E-mail, or electronic mail, is a way of communicating via the internet. It is through servers that messages are sent, received, stored, forwarded, etc. Every time a user signs on, all messages sent to them since last log are available, including all previously stored messages. Everyone has a specific location where they can be reached and can reach others, an e-mail address.
Messages have two parts; the subject and the body. Usually, the subject is only a few words that alerts the recipient to the nature of the message. The body consists of the real text. E-mail messages are mostly text, but can consist of graphics and can have attachments, which can be files including documents and pictures.
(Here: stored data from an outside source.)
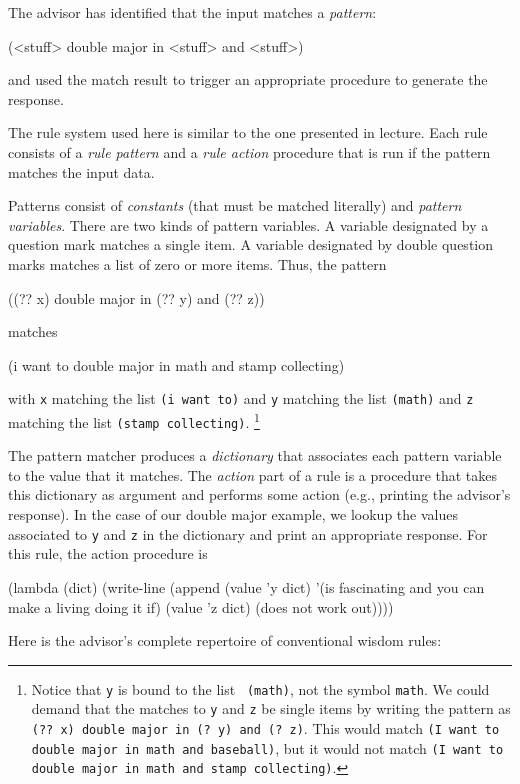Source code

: The advisor has identified that the input matches a {\em pattern}:

\beginlisp
(<stuff> double major in <stuff> and <stuff>)
\endlisp

\noindent
and used the match result to trigger an appropriate procedure
to generate the response.

The rule system used here is similar to the one presented in lecture.
Each rule consists of a {\em rule pattern} and a {\em rule action}
procedure that is run if the pattern matches the input data.

Patterns consist of {\em constants} (that must be matched literally)
and {\em pattern variables}.  There are two kinds of pattern
variables.  A variable designated by a question mark matches a single
item.  A variable designated by double question marks matches a list
of zero or more items.  Thus, the pattern

\beginlisp
((?? x) double major in (?? y) and (?? z))
\endlisp

\noindent
matches

\beginlisp
(i want to double major in math and stamp collecting)
\endlisp

\noindent
with {\tt x} matching the list {\tt (i want to)} and {\tt y} matching
the list {\tt (math)} and {\tt z} matching the list {\tt (stamp
collecting)}.  \footnote{Notice that {\tt y} is bound to the list {\tt
(math)}, not the symbol {\tt math}.  We could demand that the matches
to {\tt y} and {\tt z} be single items by writing the pattern as {\tt
(?? x) double major in (? y) and (? z)}.  This would match {\tt (I
want to double major in math and baseball)}, but it would not match
{\tt (I want to double major in math and stamp collecting)}.} 

The pattern matcher produces a {\em dictionary} that associates each
pattern variable to the value that it matches.  The {\em action} part
of a rule is a procedure that takes this dictionary as argument and
performs some action (e.g., printing the advisor's response).
In the case of our double major example, we lookup the values
associated to {\tt y} and {\tt z} in the dictionary and print an
appropriate response.  For this rule, the action procedure is

\beginlisp
(lambda (dict)
  (write-line
   (append
    (value 'y dict)
    '(is fascinating and you can make a living doing it if)
    (value 'z dict)
    (does not work out))))
\endlisp

Here is the advisor's complete repertoire of conventional wisdom
rules:

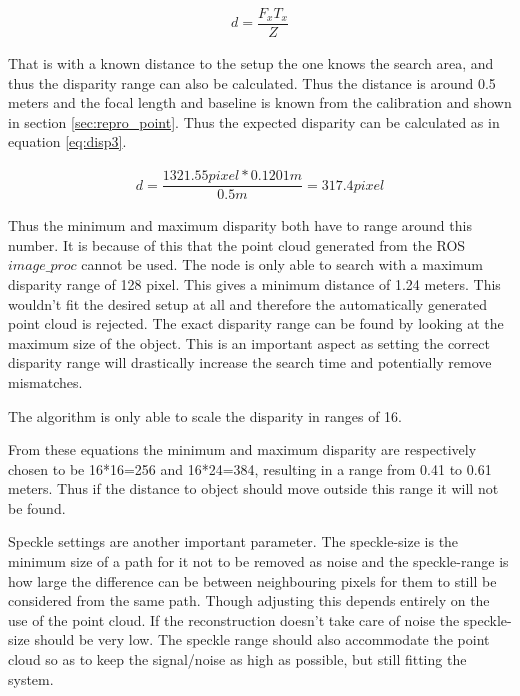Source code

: \begin{equation}\label{eq:disp2}
\begin{split}
 d = \dfrac{F_{x}T_{x}}{ Z}
\end{split}
\end{equation} 

That is with a known distance to the setup the one knows the search area, and thus the disparity range can also be calculated. Thus the distance is around 0.5 meters and the focal length and baseline is known from the calibration and shown in section \ref{sec:repro_point}. Thus the expected disparity can be calculated as in equation \ref{eq:disp3}.

\begin{equation}\label{eq:disp3}
\begin{split}
d = \dfrac{1321.55 pixel*0.1201m}{0.5m} = 317.4 pixel
\end{split}
\end{equation}

Thus the minimum and maximum disparity both have to range around this number. It is because of this that the point cloud generated from the ROS $image\_proc$ cannot be used. The node is only able to search with a maximum disparity range of 128 pixel. This gives a minimum distance of 1.24 meters. This wouldn't fit the desired setup at all and therefore the automatically generated point cloud is rejected. The exact disparity range can be found by looking at the maximum size of the object. This is an important aspect as setting the correct disparity range will drastically increase the search time and potentially remove mismatches.

The algorithm is only able to scale the disparity in ranges of 16.

From these equations the minimum and maximum disparity are respectively chosen to be 16*16=256 and                                   16*24=384, resulting in a range from 0.41 to 0.61 meters. Thus if the distance to object should move outside this range it will not be found.

Speckle settings are another important parameter. The speckle-size is the minimum size of a path for it not to be removed as noise and the speckle-range is how large the difference can be between neighbouring pixels for them to still be considered from the same path. Though adjusting this depends entirely on the use of the point cloud. If the reconstruction doesn't take care of noise the speckle-size should be very low. The speckle range should also accommodate the point cloud so as to keep the signal/noise as high as possible, but still fitting the system. 

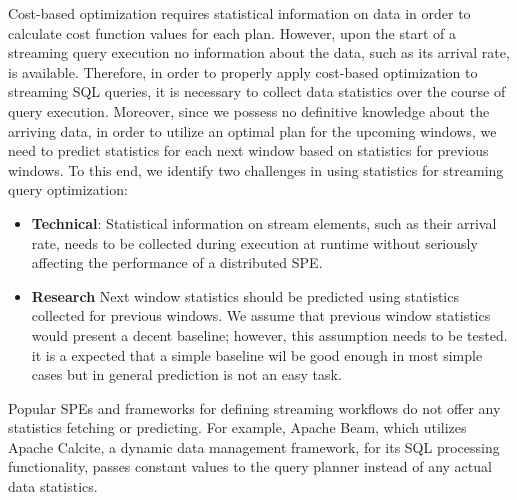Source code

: Cost-based optimization requires statistical information on data in order to calculate cost function values for each plan. However, upon the start of a streaming query execution no information about the data, such as its arrival rate, is available. Therefore, in order to properly apply cost-based optimization to streaming SQL queries, it is necessary to collect data statistics over the course of query execution. Moreover, since we possess no definitive knowledge about the arriving data, in order to utilize an optimal plan for the upcoming windows, we need to predict statistics for each next window based on statistics for previous windows. To this end, we identify two challenges in using statistics for streaming query optimization:

\begin{itemize}
    \item \textbf{Technical}:
    Statistical information on stream elements, such as their arrival rate, needs to be collected during execution at runtime without seriously affecting the performance of a distributed SPE. %
    \item \textbf{Research}
    Next window statistics should be predicted using statistics collected for previous windows. We assume that previous window statistics would present a decent baseline; however, this assumption needs to be tested. it is a expected that a simple baseline wil be good enough in most simple cases but in general prediction is not an easy task.
\end{itemize}

Popular SPEs and frameworks for defining streaming workflows do not offer any statistics fetching or predicting. For example, Apache Beam, which utilizes Apache Calcite, a dynamic data management framework, for its SQL processing functionality, passes constant values to the query planner instead of any actual data statistics.

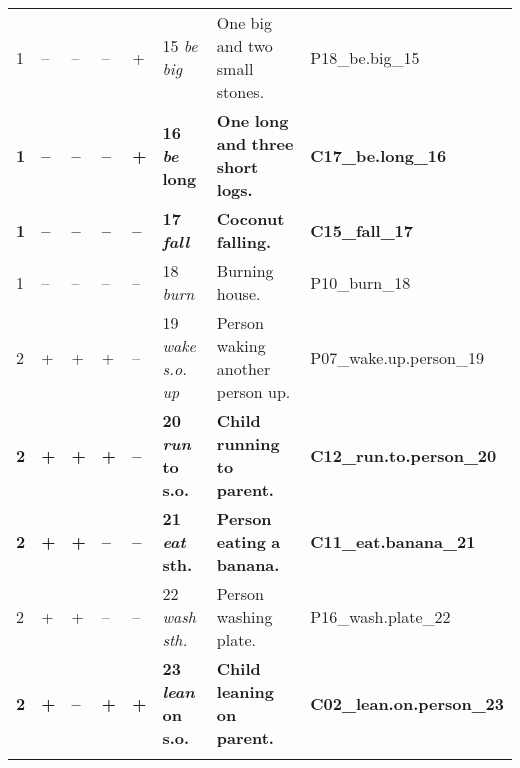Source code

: \begin{tabularx}{\textwidth}{llllllQl}
1 		& -- 	& -- 		& -- 		& + 		& 15 		\textit{be big}& One big and two small stones.					&  P18\_be.big\_15  \\
\textbf{1} 	& \textbf{--}& \textbf{--} & \textbf{--}& \textbf{+}& \textbf{16} 	\textbf{\textit{be} \textbf{long}}& \textbf{One} \textbf{long} \textbf{and} \textbf{three} \textbf{short} \textbf{logs.} & \textbf{C17\_be.long\_16} \\
\textbf{1} 	& \textbf{--}& \textbf{--} & \textbf{--}& \textbf{--} & \textbf{17} 	\textbf{\textit{fall}}& \textbf{Coconut} \textbf{falling.}			&  \textbf{C15\_fall\_17}  \\
1 		& -- 	& -- 		& -- 		& -- 		& 18 		\textit{burn}& Burning house. 					& P10\_burn\_18 \\
2 		& + 		& + 		& + 		& -- 		& 19 		\textit{wake s.o. up}& Person waking another person up.				&  P07\_wake.up.person\_19  \\
\textbf{2} 	& \textbf{+} 	& \textbf{+} 	& \textbf{+} 	& \textbf{--} 	& \textbf{20} 	\textbf{\textit{run} \textbf{to} \textbf{s.o.}}& \textbf{Child} \textbf{running} \textbf{to} \textbf{parent.} & \textbf{C12\_run.to.person\_20} \\
\textbf{2} 	& \textbf{+} 	& \textbf{+} 	& \textbf{--} & \textbf{--} 	& \textbf{21} \textbf{\textit{eat} \textbf{sth.}} &\textbf{Person} \textbf{eating} \textbf{a} \textbf{banana.} & \textbf{C11\_eat.banana\_21} \\
2 		& + 		& + 		& -- 		& -- 		& 22 		\textit{wash sth.} &Person washing plate.					&   P16\_wash.plate\_22 \\
\textbf{2} 	& \textbf{+} 	& \textbf{--} & \textbf{+} 	& \textbf{+} & \textbf{23} 	\textbf{\textit{lean} \textbf{on} \textbf{s.o.}} & \textbf{Child} \textbf{leaning} \textbf{on} \textbf{parent.} & \textbf{C02\_lean.on.person\_23}  \\
\lspbottomrule
\end{tabularx}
Depending on the server and the e-mail program, attachment sizes and limitations vary.
Standard e-mail has deviated to other forms through other internet programs. Websites like facebook have their own style of sending messages. Newer forms of messaging tend to be a part of other entities instead of existing as a unique program, like outlook, hotmail, or gmail. Communicating via the web is an ever evolving process, but e-mail is a foundation of such communication. It will be interesting to see how e-mail changes as websites like Facebook become more important to people's daily lives.




History


E-mail is even older than the internet itself. The first form of e-mail began at MIT in 1965 and the program was called MAILBOX. It was as simple as leaving a note on somebody's desk. It was basically a folder on a computer that you could leave notes for the next user to see. You could not send mail from one computer to another. In 1972 Ray Tomlinson invented what we know as the internet today. He was the one that came up with the e-mail address; picking your own "nick-name", using the @ symbol and then the name of the computer. The military was the first big group to take advantage of Tomlinson's e-mail in 1974. E-mail grew rapidly. In 1975 folders were created to organize your e-mails and from there small discoveries were made until it became the fast and efficient system we use today. E-mail is used today by hundreds of millions of people and it is required for many jobs and universities. (nfoltz).